What you have to do — Copy out each line below exactly as written.

Collection entries:
=== Section Start ===

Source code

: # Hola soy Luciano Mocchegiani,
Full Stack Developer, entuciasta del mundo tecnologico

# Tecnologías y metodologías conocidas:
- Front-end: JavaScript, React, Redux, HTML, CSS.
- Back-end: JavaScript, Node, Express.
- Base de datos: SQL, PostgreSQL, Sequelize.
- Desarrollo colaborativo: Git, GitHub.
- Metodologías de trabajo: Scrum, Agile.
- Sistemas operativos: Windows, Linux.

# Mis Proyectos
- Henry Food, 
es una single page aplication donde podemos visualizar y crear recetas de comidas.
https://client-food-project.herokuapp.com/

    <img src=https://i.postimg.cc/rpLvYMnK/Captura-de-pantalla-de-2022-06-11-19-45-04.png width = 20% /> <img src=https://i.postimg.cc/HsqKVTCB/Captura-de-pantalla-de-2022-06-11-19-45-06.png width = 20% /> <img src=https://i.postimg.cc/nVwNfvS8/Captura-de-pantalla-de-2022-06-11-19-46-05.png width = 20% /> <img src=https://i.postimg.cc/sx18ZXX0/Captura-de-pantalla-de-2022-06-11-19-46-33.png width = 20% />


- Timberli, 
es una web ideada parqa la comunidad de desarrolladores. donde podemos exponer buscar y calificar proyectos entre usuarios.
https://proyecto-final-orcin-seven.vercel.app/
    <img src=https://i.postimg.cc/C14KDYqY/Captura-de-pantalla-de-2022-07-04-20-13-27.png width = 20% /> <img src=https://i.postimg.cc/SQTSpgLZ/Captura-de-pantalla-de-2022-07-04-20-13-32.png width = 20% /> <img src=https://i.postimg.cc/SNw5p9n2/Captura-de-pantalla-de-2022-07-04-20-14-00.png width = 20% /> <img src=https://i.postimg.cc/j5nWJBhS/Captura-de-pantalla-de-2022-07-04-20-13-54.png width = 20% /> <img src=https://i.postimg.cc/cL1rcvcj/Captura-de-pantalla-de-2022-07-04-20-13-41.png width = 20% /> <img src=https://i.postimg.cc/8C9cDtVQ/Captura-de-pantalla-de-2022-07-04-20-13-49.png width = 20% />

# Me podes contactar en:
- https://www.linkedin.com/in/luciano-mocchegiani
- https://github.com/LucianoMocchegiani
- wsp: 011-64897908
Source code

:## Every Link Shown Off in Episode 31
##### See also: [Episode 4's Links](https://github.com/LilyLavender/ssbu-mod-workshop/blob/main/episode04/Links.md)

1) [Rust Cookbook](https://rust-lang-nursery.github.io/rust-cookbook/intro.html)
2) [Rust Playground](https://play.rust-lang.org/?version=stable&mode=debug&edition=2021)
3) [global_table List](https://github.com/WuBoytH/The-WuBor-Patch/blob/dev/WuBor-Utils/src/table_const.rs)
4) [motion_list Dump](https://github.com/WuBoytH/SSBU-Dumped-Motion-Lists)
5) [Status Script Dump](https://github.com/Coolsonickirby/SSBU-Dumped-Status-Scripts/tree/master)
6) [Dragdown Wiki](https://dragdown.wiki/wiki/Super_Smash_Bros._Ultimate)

=== Section End ===

Result of the task —
Source code

: # Hola soy Luciano Mocchegiani,
Full Stack Developer, entuciasta del mundo tecnologico

# Tecnologías y metodologías conocidas:
- Front-end: JavaScript, React, Redux, HTML, CSS.
- Back-end: JavaScript, Node, Express.
- Base de datos: SQL, PostgreSQL, Sequelize.
- Desarrollo colaborativo: Git, GitHub.
- Metodologías de trabajo: Scrum, Agile.
- Sistemas operativos: Windows, Linux.

# Mis Proyectos
- Henry Food, 
es una single page aplication donde podemos visualizar y crear recetas de comidas.
https://client-food-project.herokuapp.com/

    <img src=https://i.postimg.cc/rpLvYMnK/Captura-de-pantalla-de-2022-06-11-19-45-04.png width = 20% /> <img src=https://i.postimg.cc/HsqKVTCB/Captura-de-pantalla-de-2022-06-11-19-45-06.png width = 20% /> <img src=https://i.postimg.cc/nVwNfvS8/Captura-de-pantalla-de-2022-06-11-19-46-05.png width = 20% /> <img src=https://i.postimg.cc/sx18ZXX0/Captura-de-pantalla-de-2022-06-11-19-46-33.png width = 20% />


- Timberli, 
es una web ideada parqa la comunidad de desarrolladores. donde podemos exponer buscar y calificar proyectos entre usuarios.
https://proyecto-final-orcin-seven.vercel.app/
    <img src=https://i.postimg.cc/C14KDYqY/Captura-de-pantalla-de-2022-07-04-20-13-27.png width = 20% /> <img src=https://i.postimg.cc/SQTSpgLZ/Captura-de-pantalla-de-2022-07-04-20-13-32.png width = 20% /> <img src=https://i.postimg.cc/SNw5p9n2/Captura-de-pantalla-de-2022-07-04-20-14-00.png width = 20% /> <img src=https://i.postimg.cc/j5nWJBhS/Captura-de-pantalla-de-2022-07-04-20-13-54.png width = 20% /> <img src=https://i.postimg.cc/cL1rcvcj/Captura-de-pantalla-de-2022-07-04-20-13-41.png width = 20% /> <img src=https://i.postimg.cc/8C9cDtVQ/Captura-de-pantalla-de-2022-07-04-20-13-49.png width = 20% />

# Me podes contactar en:
- https://www.linkedin.com/in/luciano-mocchegiani
- https://github.com/LucianoMocchegiani
- wsp: 011-64897908
Source code

:## Every Link Shown Off in Episode 31
##### See also: [Episode 4's Links](https://github.com/LilyLavender/ssbu-mod-workshop/blob/main/episode04/Links.md)

1) [Rust Cookbook](https://rust-lang-nursery.github.io/rust-cookbook/intro.html)
2) [Rust Playground](https://play.rust-lang.org/?version=stable&mode=debug&edition=2021)
3) [global_table List](https://github.com/WuBoytH/The-WuBor-Patch/blob/dev/WuBor-Utils/src/table_const.rs)
4) [motion_list Dump](https://github.com/WuBoytH/SSBU-Dumped-Motion-Lists)
5) [Status Script Dump](https://github.com/Coolsonickirby/SSBU-Dumped-Status-Scripts/tree/master)
6) [Dragdown Wiki](https://dragdown.wiki/wiki/Super_Smash_Bros._Ultimate)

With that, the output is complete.